U.S. Attorney Randy Massey, whose office brought the charges, declined Wednesday to discuss Herndon's ruling. Massey's office had opposed Vest's motion to dismiss.
The charges carry a maximum prison term of 10 years and a fine of up to $250,000, although federal guidelines call for less when defendants have no criminal records.
The case against Vest concerned an M-4 machine gun, essentially a short-barrel form of the standard M-16 military weapon, that he bought in 1998 and used in his state police training classes. The charges allege that he lacked authority from the state to buy or possess the weapon.
Vest argued that he bought and used it under the "law enforcement exception" in the federal law.
Herndon noted that the prosecution never claimed that Vest ever used the M-4 for anything but official purposes. The judge said the government argued that a law enforcement agency, not a single police officer, has the authority to permit possession of a machine gun.
But Herndon wrote that the federal law granting that authority was too vague in this instance to support the charges against Vest.
"How would a police officer/lead rifle instructor such as Vest ever know whether his possession of a machine gun or other prohibited weapon was legal, as there is no guidance under the (statute) as to what constitutes proper authority," the judge wrote.
Given that Vest apparently used it only for law enforcement purposes, Herndon said, charging him "seems to go against the purpose" of the federal law.








_Copyright © 2006 LexisNexis, a division of Reed Elsevier Inc. All rights reserved. Terms and Conditions Privacy Policy _


----------



## PBC FL Cop (Oct 22, 2003)

Shouldn't have been charged in the first place!!


----------



## Killjoy (Jun 23, 2003)

Ditto. What, is the ATF so hard-up for cases that they have to sling mud at cops? Go after the crooks!


----------



## SOT (Jul 30, 2004)

Actually on this one he prolly should have been charged and he should have gone to jail. The form requesting the firearm transfered to his department was a forgery --- which proves intent. He made up the letterhead and the signed document and sent it in to get the firearm transfered. The gun was paid for by himself (does happen and not a big deal). But the fact that he lied on a letter to purchase then never registered the firearm to his agency, that's where the problem lies.
If I were to do that as a dealer, I'd be in jail faster than you can say spit....


----------



## NFAfan (May 10, 2006)

Double standard if I ever, ever, saw one. That case was a conspiracy that was followed through with multiple crimes committed. 
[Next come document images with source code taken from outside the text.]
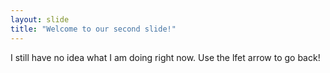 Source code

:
 ```yaml
---
layout: slide
title: "Welcome to our second slide!"
---
```

I still have no idea what I am doing right now.
Use the lfet arrow to go back!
"How would a police officer/lead rifle instructor such as Vest ever know whether his possession of a machine gun or other prohibited weapon was legal, as there is no guidance under the (statute) as to what constitutes proper authority," the judge wrote.

How?? You call the BATFE and ask....thats how, just like everyone else who owns or deals with machineguns does. Those cops knew exactly what they were doing.........breaking the law.


----------



## 94c (Oct 21, 2005)

if the judge says the law is vague that's good enough for me.


----------